# Data Loading
## Saisriram Gurajala
## 10/27/2024 

This notebook loads in the geojson data from the USGS Wildland Fire dataset, and filters the data by year and proximity to my assigned city: Dearborn, Michigan. This notebook references code from Dr. David W. McDonald's source notebook, `wildfire_geo_proximity_example`, which is housed in the `src/notebooks` directory with no modification. It additionally calls the AQI API from the EPA, and references code from Dr. David W. McDonald's source code notebook: `epa_air_quality_history_example.ipynb`. This notebook is housed in the `src/notebooks` directory with no modification.

### Loading GeoJSON Data

An executable version of this script is found in `libs/load_and_filter_json.py`

### Import Libraries and Read in Files

Here we set a base path for the directory this is housed in, as we will need to reference different subdirectories.

In [1]:
import sys
sys.path.append("../")
from libs.helpers import *
from libs.api_key_store import Api_Key_Store
import os
import time
import logging 
import json
import multiprocessing
import geojson
import requests
import re
import pandas as pd
from datetime import datetime
os.chdir(os.getenv("DATA512_BASE_FILE_PATH"))

This cell sets up a logger to track the parsing.

In [3]:
logging.basicConfig(level=logging.INFO, 
                    format='%(asctime)s - %(levelname)s - %(message)s',
                    filename=f"./logs/geojson_loading.log")

This assigns the filename for the data we are going to read in.
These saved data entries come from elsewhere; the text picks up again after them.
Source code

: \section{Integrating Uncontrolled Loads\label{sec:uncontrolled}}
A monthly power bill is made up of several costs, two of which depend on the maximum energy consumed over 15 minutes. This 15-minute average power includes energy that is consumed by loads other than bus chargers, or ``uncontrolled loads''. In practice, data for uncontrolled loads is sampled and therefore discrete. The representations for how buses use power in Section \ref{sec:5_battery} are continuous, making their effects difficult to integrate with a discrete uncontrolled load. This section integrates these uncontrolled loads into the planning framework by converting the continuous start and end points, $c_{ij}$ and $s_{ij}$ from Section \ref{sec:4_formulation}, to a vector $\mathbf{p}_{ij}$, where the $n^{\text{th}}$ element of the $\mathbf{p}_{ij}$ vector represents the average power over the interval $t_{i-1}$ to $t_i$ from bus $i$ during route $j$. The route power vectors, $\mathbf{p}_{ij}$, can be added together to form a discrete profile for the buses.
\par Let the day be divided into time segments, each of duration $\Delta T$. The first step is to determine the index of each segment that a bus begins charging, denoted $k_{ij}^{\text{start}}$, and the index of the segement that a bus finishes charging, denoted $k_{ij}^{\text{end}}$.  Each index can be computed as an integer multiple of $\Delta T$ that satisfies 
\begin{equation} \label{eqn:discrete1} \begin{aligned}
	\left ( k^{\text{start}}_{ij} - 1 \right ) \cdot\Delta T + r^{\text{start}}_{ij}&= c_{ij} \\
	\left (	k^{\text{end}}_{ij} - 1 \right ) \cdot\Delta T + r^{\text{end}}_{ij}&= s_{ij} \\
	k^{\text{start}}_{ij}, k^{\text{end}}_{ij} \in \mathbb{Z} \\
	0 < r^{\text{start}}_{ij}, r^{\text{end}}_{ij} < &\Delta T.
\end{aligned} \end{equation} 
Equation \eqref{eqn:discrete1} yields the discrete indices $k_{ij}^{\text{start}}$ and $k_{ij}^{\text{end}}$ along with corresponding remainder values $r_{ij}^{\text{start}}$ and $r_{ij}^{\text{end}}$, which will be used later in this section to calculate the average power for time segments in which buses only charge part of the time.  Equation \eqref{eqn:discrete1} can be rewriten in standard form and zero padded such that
It also assigns a filename for the output filename, and sets coordinates for Dearborn, Michigan.

In [19]:
DATA_FILE = "data/USGS_Wildland_Fire_Combined_Dataset.json"
OUT_FILE = "data/USGS_Wildland_Fire_Combined_Dataset_filtered.json"

#coords of dearborn MI
coords = [42.322262, -83.176315]

### Loading in and filtering JSON Features

Here we process a given feature. We filter based on the fire year and don't record fires from the wrong years. We additionally filter based on the distance. I leverage the `shortest_distance_from_place_to_fire_perimeter` sourced from the `wildfire_geo_proximity_example.ipynb`. Given we are told the reported fire dates, such as specific months and years, are unreliable we focus on the reported fire year.

Inputs to this function are: 
- feature (dict): A dictionary representing a wildfire polygon
- coords (tuple) : Default set of coordinates representing where the distance should be calculated from

Outputs of this function are: 
- feature (dict or None): The function returns the original feature if it meets all filtering criteria, with an added Distance_to_DearbornMI attribute. Otherwise, it returns None.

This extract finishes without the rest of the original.